**PROVIDED ENTRIES**

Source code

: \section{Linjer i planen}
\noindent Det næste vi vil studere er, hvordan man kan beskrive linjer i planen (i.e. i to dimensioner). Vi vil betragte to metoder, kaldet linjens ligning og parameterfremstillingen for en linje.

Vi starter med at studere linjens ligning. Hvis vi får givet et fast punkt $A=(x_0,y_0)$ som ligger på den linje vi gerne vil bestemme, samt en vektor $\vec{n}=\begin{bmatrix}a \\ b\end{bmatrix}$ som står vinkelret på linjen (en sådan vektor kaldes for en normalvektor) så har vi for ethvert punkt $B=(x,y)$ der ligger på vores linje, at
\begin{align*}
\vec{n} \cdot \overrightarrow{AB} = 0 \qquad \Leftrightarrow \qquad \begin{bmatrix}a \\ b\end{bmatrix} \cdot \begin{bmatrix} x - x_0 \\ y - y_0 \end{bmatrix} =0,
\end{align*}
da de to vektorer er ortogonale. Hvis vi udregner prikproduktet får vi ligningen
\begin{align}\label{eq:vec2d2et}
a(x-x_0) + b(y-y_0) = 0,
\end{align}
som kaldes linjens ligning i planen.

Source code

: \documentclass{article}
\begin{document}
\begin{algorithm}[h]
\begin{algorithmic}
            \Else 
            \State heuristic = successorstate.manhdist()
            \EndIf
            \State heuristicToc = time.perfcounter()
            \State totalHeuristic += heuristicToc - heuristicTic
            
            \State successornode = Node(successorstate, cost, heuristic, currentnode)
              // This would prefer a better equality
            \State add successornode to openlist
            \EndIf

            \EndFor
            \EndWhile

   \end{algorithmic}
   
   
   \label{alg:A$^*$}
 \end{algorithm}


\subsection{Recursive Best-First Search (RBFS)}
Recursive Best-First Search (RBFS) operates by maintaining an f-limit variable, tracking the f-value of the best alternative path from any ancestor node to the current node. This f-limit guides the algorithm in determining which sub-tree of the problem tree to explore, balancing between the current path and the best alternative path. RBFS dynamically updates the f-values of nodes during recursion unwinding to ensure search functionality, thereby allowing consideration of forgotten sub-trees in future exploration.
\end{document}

**WHAT IS EXPECTED**
Copy every line from the material in which the word "heuristicToc" can be found.

**RESPONSE TO THIS TASK**
            \State heuristicToc = time.perfcounter()
            \State totalHeuristic += heuristicToc - heuristicTic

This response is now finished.